Data show that Rheb/p27 (show PAK2 ELISA Kits) axis induces autophagy-dependent cancer cell survival under stress conditions.
Mutations in the TSC2 (show TSC2 ELISA Kits)-RHEB-mTOR (show FRAP1 ELISA Kits) signaling axis may lead to a loss of inhibitory inputs thus conferring a survival advantage to a dividing tumor cell.

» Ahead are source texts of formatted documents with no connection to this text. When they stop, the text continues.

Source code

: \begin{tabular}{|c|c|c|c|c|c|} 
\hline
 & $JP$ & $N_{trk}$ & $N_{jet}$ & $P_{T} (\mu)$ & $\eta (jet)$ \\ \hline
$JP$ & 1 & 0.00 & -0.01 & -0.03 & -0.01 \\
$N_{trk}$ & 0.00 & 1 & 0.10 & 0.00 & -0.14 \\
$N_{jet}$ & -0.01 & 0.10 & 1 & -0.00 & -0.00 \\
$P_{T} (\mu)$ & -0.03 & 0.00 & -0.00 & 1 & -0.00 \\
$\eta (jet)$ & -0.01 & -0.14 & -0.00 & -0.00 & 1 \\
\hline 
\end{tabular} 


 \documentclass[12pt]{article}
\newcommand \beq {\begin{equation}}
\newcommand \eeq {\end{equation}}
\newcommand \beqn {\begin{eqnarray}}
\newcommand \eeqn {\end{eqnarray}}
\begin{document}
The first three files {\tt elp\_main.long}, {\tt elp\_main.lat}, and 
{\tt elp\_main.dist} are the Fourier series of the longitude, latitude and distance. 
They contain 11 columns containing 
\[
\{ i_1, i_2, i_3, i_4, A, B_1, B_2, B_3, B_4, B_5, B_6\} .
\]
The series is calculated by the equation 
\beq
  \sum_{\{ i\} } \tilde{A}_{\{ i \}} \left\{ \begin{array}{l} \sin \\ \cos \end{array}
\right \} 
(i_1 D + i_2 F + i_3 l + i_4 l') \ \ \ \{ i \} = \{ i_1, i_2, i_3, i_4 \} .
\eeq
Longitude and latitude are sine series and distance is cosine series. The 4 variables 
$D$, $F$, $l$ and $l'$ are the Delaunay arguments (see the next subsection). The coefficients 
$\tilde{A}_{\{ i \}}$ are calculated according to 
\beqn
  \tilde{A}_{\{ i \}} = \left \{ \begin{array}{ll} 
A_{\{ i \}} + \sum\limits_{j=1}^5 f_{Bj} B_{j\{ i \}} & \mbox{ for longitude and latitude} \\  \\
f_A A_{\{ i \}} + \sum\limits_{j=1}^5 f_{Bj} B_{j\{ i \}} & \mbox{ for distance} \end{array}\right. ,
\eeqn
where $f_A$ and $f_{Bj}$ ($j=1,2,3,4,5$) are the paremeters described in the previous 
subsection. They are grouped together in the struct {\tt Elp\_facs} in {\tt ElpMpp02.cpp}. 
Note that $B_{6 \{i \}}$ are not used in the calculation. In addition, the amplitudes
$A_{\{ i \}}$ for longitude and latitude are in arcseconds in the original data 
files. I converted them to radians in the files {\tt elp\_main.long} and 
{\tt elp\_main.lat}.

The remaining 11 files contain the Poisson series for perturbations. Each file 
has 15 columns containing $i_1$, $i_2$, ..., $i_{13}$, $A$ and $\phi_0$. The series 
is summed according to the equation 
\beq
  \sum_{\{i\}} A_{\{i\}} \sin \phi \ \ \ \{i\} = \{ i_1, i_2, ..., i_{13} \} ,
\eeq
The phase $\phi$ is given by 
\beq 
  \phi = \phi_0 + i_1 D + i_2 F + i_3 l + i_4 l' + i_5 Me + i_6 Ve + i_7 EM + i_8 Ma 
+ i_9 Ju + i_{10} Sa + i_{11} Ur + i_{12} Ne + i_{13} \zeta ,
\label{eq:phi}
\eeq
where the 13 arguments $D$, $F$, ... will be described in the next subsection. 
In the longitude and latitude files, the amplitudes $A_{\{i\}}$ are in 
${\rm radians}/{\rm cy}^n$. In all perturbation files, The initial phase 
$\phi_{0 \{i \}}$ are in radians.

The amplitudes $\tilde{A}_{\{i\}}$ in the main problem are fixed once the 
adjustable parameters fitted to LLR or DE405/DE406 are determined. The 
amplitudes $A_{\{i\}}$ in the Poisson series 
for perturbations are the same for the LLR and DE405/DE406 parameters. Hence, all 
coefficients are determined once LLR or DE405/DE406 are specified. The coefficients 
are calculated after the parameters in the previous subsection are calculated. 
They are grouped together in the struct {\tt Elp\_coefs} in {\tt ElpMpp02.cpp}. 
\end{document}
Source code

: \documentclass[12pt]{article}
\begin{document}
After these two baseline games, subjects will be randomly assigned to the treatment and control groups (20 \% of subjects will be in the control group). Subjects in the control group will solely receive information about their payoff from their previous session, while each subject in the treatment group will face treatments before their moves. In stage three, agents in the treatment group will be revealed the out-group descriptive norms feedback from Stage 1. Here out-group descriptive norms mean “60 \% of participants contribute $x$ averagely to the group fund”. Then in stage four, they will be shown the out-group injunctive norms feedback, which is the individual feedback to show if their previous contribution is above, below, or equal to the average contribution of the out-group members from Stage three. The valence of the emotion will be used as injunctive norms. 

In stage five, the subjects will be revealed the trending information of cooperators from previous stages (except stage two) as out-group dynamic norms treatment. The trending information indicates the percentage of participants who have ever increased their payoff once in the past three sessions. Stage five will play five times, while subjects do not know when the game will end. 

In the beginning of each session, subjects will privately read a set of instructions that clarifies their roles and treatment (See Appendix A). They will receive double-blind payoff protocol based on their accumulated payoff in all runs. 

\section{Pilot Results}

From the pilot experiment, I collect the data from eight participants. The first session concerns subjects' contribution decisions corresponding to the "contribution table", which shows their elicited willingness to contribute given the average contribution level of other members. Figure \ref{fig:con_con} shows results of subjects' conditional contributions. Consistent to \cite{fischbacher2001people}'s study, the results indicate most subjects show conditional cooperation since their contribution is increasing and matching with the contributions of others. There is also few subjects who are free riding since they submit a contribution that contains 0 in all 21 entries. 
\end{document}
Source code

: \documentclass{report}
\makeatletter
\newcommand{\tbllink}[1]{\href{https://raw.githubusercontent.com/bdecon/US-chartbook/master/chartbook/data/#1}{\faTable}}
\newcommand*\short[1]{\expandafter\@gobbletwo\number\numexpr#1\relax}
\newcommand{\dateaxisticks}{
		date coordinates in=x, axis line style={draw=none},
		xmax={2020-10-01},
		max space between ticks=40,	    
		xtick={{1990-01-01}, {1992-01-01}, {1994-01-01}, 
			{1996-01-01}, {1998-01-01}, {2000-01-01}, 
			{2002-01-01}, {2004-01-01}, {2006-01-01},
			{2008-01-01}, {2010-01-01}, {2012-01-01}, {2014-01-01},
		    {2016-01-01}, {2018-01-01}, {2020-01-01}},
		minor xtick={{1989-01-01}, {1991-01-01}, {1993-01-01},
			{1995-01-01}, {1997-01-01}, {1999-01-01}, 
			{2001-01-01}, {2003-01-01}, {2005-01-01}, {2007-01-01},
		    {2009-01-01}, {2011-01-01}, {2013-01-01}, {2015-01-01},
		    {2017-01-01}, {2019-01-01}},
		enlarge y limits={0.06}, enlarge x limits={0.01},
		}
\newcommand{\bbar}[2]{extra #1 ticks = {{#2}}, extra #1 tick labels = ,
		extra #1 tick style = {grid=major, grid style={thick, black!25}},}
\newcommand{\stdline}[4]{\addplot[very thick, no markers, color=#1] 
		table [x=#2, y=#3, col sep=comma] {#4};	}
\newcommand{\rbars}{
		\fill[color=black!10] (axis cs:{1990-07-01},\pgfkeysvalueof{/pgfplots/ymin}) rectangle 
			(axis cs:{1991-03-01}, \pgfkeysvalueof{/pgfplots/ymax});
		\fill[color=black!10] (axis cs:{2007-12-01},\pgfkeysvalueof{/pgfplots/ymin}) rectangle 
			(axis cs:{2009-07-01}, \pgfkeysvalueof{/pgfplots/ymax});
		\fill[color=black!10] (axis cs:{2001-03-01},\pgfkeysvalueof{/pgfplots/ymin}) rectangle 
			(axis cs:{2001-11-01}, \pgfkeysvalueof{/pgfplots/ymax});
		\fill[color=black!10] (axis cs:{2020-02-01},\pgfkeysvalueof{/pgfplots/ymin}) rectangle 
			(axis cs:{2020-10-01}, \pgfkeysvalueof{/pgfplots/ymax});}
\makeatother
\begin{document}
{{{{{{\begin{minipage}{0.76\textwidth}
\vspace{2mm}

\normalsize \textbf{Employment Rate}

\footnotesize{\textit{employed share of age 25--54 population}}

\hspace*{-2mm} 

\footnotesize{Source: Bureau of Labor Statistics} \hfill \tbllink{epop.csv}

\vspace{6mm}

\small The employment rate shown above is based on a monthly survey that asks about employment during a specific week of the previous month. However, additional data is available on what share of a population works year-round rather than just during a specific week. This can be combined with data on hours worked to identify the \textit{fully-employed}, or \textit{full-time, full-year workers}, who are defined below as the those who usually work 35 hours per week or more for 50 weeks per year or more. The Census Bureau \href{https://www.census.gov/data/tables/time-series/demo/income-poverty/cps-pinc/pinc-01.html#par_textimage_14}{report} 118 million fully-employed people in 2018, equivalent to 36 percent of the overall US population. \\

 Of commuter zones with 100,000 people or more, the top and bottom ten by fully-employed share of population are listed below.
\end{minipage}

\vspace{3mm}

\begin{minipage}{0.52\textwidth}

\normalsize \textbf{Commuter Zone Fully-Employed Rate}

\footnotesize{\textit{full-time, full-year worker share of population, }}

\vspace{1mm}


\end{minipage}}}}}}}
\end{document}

Activation of CNTF (show CNTF ELISA Kits)/CNTFRalpha (show CNTFR ELISA Kits) signaling pathway by hRheb(S16H) transduction of dopaminergic neurons
RGS10 (show RGS10 ELISA Kits) could serve in a novel, and previously unknown, role by accelerating the hydrolysis of GTP (show AK3 ELISA Kits) from Rheb in ovarian cancer cells.
In TSC2 (show TSC2 ELISA Kits)-deficient angiomyolipoma patient cells, IRF7 (show IRF7 ELISA Kits) is a pivotal factor in the Rheb/mTOR (show FRAP1 ELISA Kits) pathway.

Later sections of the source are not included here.